- _PROBLEM_: Please write out the lines of the data exactly, beginning with the first and ending with the line containing "表达式被无穷多次求和的原因只"; leave the pictures behind.

- _EXERCISE MATERIAL_:
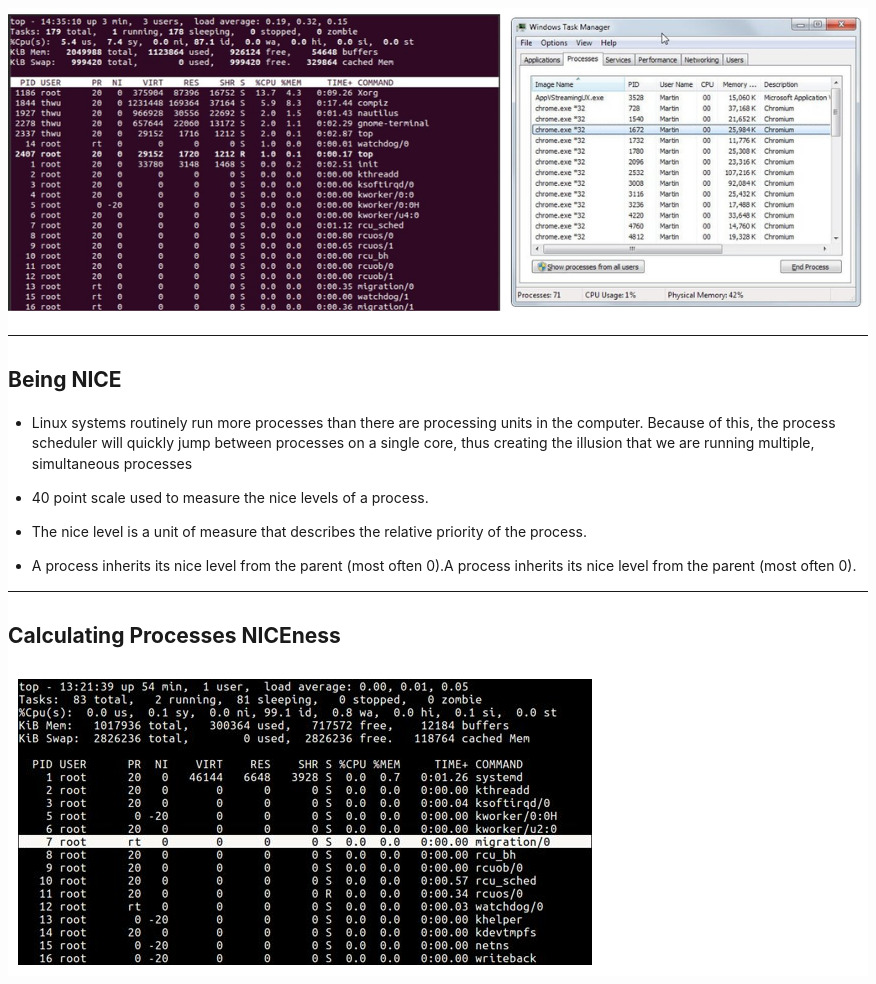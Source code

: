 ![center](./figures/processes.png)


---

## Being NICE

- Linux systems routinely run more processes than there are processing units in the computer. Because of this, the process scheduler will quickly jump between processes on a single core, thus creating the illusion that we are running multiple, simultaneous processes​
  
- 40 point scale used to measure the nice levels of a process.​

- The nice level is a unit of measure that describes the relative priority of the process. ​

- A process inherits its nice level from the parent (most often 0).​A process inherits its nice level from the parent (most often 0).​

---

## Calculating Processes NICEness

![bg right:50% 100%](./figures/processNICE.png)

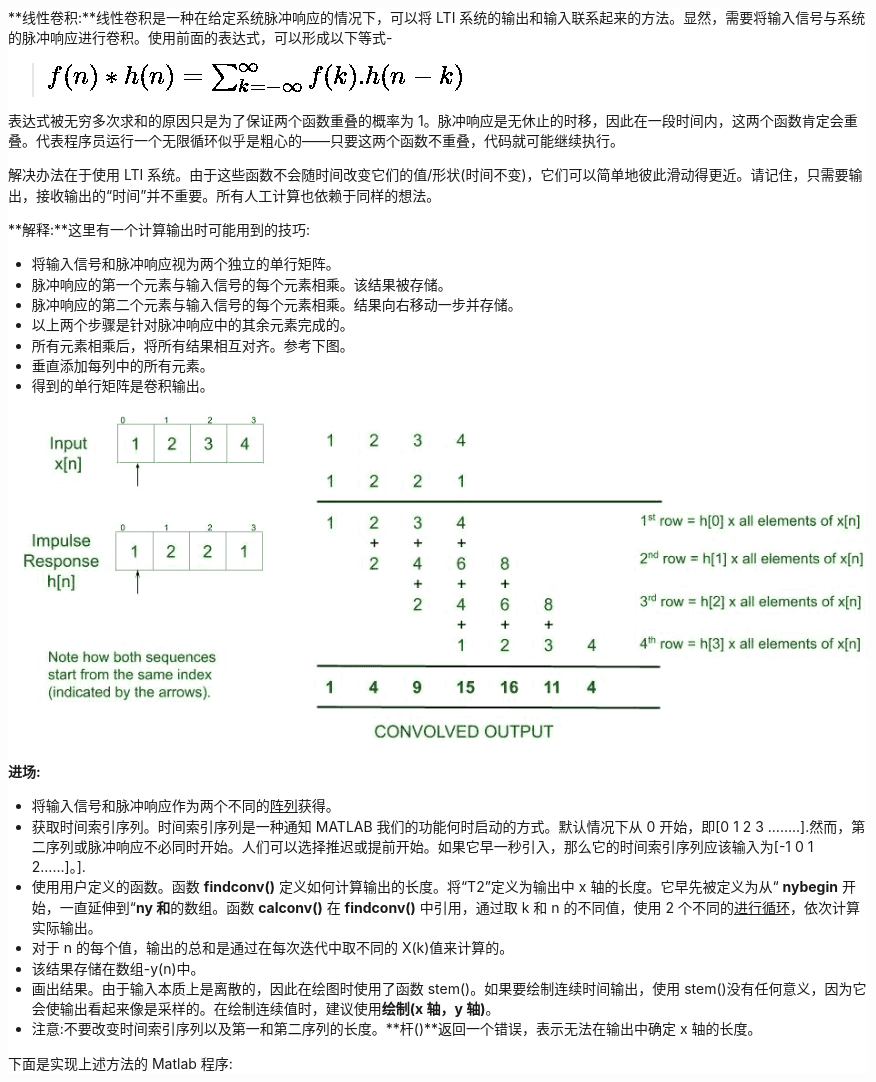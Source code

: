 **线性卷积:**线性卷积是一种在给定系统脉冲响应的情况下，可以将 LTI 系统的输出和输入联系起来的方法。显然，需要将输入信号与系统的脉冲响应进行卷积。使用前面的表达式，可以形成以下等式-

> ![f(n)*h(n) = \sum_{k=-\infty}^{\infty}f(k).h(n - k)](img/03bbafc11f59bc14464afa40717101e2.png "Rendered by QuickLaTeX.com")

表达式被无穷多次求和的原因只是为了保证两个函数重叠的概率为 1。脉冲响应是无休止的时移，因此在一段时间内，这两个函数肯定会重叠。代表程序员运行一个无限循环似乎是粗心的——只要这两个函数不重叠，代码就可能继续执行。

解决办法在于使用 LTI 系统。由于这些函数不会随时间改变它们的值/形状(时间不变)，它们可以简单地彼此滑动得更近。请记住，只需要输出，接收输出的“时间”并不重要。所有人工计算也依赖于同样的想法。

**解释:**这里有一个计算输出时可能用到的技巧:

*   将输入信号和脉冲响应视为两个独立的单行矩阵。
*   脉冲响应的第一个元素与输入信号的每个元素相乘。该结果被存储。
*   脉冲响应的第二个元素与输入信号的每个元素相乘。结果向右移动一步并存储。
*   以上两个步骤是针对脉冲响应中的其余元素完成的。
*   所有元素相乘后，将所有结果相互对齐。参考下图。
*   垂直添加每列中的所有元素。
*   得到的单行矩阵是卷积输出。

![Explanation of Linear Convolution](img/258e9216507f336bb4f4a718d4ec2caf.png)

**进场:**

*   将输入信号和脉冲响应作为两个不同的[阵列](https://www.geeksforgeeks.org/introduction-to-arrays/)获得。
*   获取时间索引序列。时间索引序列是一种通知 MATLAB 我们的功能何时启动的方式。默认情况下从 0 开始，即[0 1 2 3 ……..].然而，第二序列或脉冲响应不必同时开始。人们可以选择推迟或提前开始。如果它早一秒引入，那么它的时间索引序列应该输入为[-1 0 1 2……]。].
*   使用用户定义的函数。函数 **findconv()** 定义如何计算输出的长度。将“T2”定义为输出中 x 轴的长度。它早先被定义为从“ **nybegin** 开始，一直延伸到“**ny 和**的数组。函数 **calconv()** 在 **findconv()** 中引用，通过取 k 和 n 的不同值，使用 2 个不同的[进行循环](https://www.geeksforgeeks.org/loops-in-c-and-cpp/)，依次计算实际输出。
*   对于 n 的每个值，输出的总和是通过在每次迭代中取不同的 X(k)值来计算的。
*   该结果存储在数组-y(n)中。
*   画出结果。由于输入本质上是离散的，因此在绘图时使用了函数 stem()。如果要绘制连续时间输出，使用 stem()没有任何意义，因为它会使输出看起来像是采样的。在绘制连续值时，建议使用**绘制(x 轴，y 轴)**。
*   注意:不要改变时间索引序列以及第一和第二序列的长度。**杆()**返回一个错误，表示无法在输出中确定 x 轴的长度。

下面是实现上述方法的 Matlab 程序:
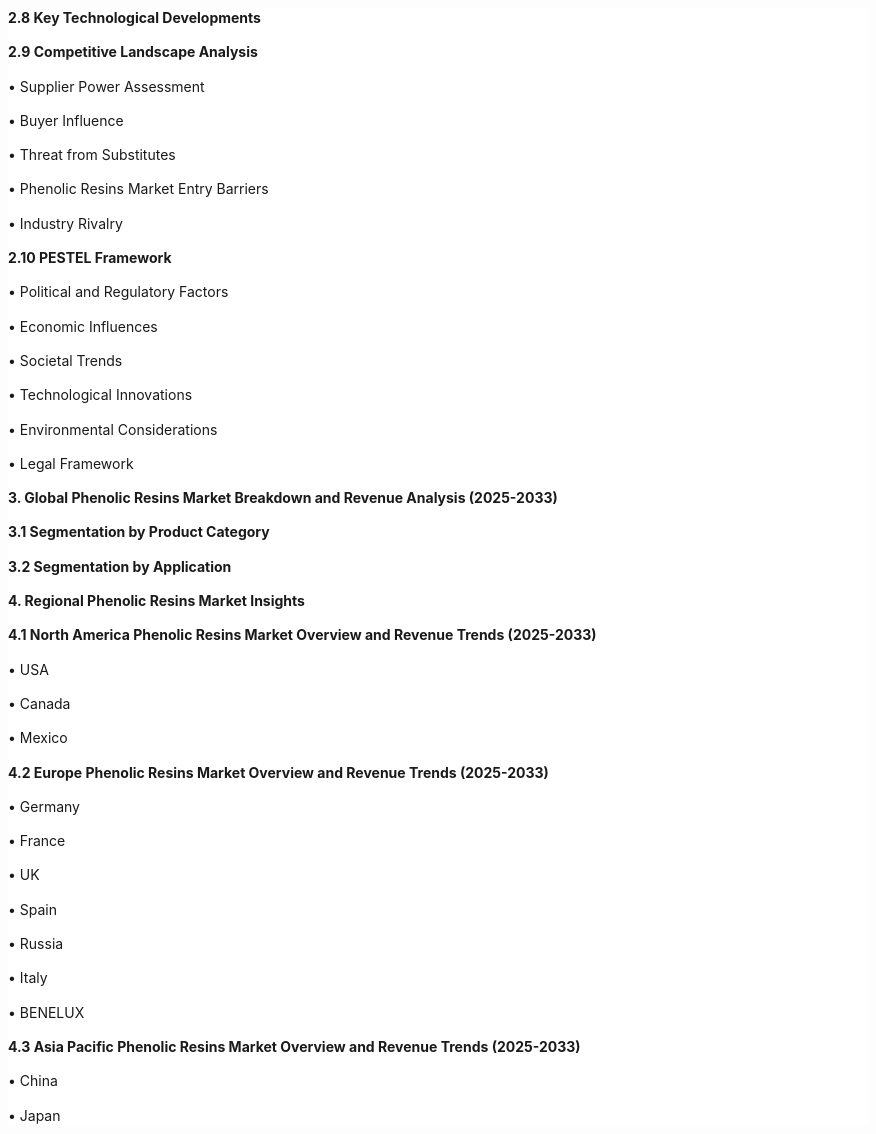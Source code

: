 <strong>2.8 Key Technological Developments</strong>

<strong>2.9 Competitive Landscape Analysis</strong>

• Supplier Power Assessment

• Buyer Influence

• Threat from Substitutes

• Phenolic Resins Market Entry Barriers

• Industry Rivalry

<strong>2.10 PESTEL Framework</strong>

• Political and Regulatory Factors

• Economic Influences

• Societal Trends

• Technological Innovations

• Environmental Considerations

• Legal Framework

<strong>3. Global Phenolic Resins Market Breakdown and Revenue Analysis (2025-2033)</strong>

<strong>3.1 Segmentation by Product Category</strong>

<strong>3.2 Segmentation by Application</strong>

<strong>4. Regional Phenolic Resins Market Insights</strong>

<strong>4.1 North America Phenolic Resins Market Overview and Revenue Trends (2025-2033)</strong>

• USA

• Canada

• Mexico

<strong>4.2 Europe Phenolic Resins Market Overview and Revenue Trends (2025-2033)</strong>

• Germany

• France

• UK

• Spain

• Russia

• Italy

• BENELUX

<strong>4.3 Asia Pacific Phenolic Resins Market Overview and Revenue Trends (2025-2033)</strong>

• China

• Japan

- _TASK RESULT_:
Source code

: ![center](./figures/processes.png)


---

## Being NICE

- Linux systems routinely run more processes than there are processing units in the computer. Because of this, the process scheduler will quickly jump between processes on a single core, thus creating the illusion that we are running multiple, simultaneous processes​
  
- 40 point scale used to measure the nice levels of a process.​

- The nice level is a unit of measure that describes the relative priority of the process. ​

- A process inherits its nice level from the parent (most often 0).​A process inherits its nice level from the parent (most often 0).​

---

## Calculating Processes NICEness

![bg right:50% 100%](./figures/processNICE.png)

Source code

: **线性卷积:**线性卷积是一种在给定系统脉冲响应的情况下，可以将 LTI 系统的输出和输入联系起来的方法。显然，需要将输入信号与系统的脉冲响应进行卷积。使用前面的表达式，可以形成以下等式-

> ![f(n)*h(n) = \sum_{k=-\infty}^{\infty}f(k).h(n - k)](img/03bbafc11f59bc14464afa40717101e2.png "Rendered by QuickLaTeX.com")

表达式被无穷多次求和的原因只是为了保证两个函数重叠的概率为 1。脉冲响应是无休止的时移，因此在一段时间内，这两个函数肯定会重叠。代表程序员运行一个无限循环似乎是粗心的——只要这两个函数不重叠，代码就可能继续执行。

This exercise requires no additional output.